[[ Materials provided open ]]

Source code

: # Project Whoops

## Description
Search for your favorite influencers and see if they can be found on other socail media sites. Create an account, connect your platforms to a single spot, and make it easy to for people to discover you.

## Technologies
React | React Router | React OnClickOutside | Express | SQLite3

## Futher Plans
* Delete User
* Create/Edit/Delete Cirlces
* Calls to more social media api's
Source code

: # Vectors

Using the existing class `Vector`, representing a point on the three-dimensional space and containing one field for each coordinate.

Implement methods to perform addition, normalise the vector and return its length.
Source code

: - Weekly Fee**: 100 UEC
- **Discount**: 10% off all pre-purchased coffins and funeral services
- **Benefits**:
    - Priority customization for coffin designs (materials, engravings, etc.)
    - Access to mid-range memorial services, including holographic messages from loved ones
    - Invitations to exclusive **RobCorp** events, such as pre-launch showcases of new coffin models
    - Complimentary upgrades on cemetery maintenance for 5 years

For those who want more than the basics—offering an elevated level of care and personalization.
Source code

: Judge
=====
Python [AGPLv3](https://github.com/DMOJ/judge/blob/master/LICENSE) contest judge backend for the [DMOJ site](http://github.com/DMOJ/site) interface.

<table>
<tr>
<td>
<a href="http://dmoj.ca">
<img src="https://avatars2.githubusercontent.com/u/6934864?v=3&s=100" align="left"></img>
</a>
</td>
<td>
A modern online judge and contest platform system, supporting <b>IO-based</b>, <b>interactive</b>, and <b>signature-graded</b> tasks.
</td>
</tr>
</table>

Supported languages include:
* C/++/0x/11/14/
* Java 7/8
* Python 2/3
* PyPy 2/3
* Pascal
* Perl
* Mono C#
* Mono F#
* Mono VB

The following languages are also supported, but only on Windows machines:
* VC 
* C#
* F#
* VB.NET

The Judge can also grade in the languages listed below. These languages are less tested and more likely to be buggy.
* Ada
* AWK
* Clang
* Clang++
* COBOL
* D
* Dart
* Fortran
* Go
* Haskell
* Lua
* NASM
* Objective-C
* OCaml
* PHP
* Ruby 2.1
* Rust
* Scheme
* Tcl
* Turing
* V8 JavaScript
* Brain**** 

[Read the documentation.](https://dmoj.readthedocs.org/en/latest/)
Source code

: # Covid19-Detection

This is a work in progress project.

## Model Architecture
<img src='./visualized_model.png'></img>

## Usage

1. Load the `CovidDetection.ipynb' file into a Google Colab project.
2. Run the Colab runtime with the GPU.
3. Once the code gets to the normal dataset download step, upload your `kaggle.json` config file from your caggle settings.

[[ Materials provided closed ]]

▶ What you are asked to do
Copy, from the data above, every line where the word "more" appears.

▶ Answer box
* Calls to more social media api's
For those who want more than the basics—offering an elevated level of care and personalization.
The Judge can also grade in the languages listed below. These languages are less tested and more likely to be buggy.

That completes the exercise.